The standard therapy of sodium butyrate consists in taking the substance daily at a dosage of 150–300 mg/day. Data on the use of higher dosages of sodium butyrate are currently available, and studies have been conducted in an animal model [13]. A study in mice showed improvement in epithelial function. Sodium butyrate was administered in drinking water (about 11 g/day) [14]. In the conclusions, the authors presented the theory that the use of such high doses of sodium butyrate may be associated with an action intended to prevent chronic diseases [15].

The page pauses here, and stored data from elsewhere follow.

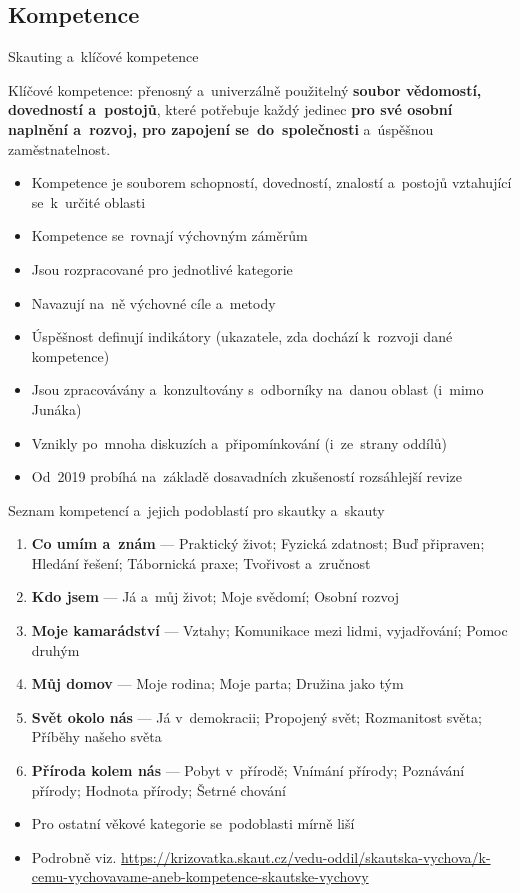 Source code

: \documentclass[compress, xelatex, 11pt, xcolor=dvipsnames, print, aspectratio=169,
	hyperref={
		bookmarks=true,
		unicode=true,
		colorlinks=true,
		pdftitle={Skautska vychovna metoda},
		plainpages=false,
		pdfauthor={Vojtech Zeisek},
		pdfsubject={Skautska vychovna metoda a jeji vyvoj za posledni stoleti a desetileti},
		pdfcreator={XeLaTeX},
		pdfkeywords={Junak, Pedagogika, Skaut, Skauting, Vychovna metoda},
		linkcolor=Red, %
		anchorcolor=ForestGreen, %
		citecolor=ForestGreen, %
		filecolor=ForestGreen, %
		menucolor=ForestGreen, %
		urlcolor=Sepia, %
		pdftex},
	url={hyphens, lowtilde} %
	]{beamer}
\begin{document}
\subsection{Kompetence}

\begin{frame}{Skauting a~klíčové kompetence}
	\begin{center}
		Klíčové kompetence: přenosný a~univerzálně použitelný \textbf{soubor vědomostí, dovedností a~postojů}, které potřebuje každý jedinec \textbf{pro své osobní naplnění a~rozvoj, pro zapojení se~do~společnosti} a~úspěšnou zaměstnatelnost.
	\end{center}
	\begin{itemize}
		\item Kompetence je souborem schopností, dovedností, znalostí a~postojů vztahující se~k~určité oblasti
		\item Kompetence se~rovnají výchovným záměrům
		\item Jsou rozpracované pro jednotlivé kategorie
		\item Navazují na~ně výchovné cíle a~metody
		\item Úspěšnost definují indikátory (ukazatele, zda dochází k~rozvoji dané kompetence)
		\item Jsou zpracovávány a~konzultovány s~odborníky na~danou oblast (i~mimo Junáka)
		\item Vznikly po~mnoha diskuzích a~připomínkování (i~ze~strany oddílů)
		\item Od~2019 probíhá na~základě dosavadních zkušeností rozsáhlejší revize
	\end{itemize}
\end{frame}

\begin{frame}{Seznam kompetencí a~jejich podoblastí pro skautky a~skauty}
	\begin{enumerate}
		\item \textbf{Co umím a~znám} --- Praktický život; Fyzická zdatnost; Buď připraven; Hledání řešení; Tábornická praxe; Tvořivost a~zručnost
		\item \textbf{Kdo jsem} --- Já a~můj život; Moje svědomí; Osobní rozvoj
		\item \textbf{Moje kamarádství} --- Vztahy; Komunikace mezi lidmi, vyjadřování; Pomoc druhým
		\item \textbf{Můj domov} --- Moje rodina; Moje parta; Družina jako tým
		\item \textbf{Svět okolo nás} --- Já v~demokracii; Propojený svět; Rozmanitost světa; Příběhy našeho světa
		\item \textbf{Příroda kolem nás} --- Pobyt v~přírodě; Vnímání přírody; Poznávání přírody; Hodnota přírody; Šetrné chování
	\end{enumerate}
	\begin{itemize}
		\item Pro ostatní věkové kategorie se~podoblasti mírně liší
		\item Podrobně viz. \url{https://krizovatka.skaut.cz/vedu-oddil/skautska-vychova/k-cemu-vychovavame-aneb-kompetence-skautske-vychovy}
	\end{itemize}
\end{frame}
\end{document}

In other studies based on an animal model, a beneficial effect of sodium butyrate on colon cancer cells was found [16]. This phenomenon is referred to in the literature as the butyrate paradox. It also seems that due to the above-mentioned properties it is justified to use sodium butyrate in anti-cancer prophylaxis. Moreover, it may be useful in the treatment of obesity, metabolic syndrome, cardiovascular diseases, hereditary diseases, chronic immune-related disorders, and neurodegeneration [17].
Despite the fact that the study was conducted on a relatively large number of patients, it has the limitation of not being randomized.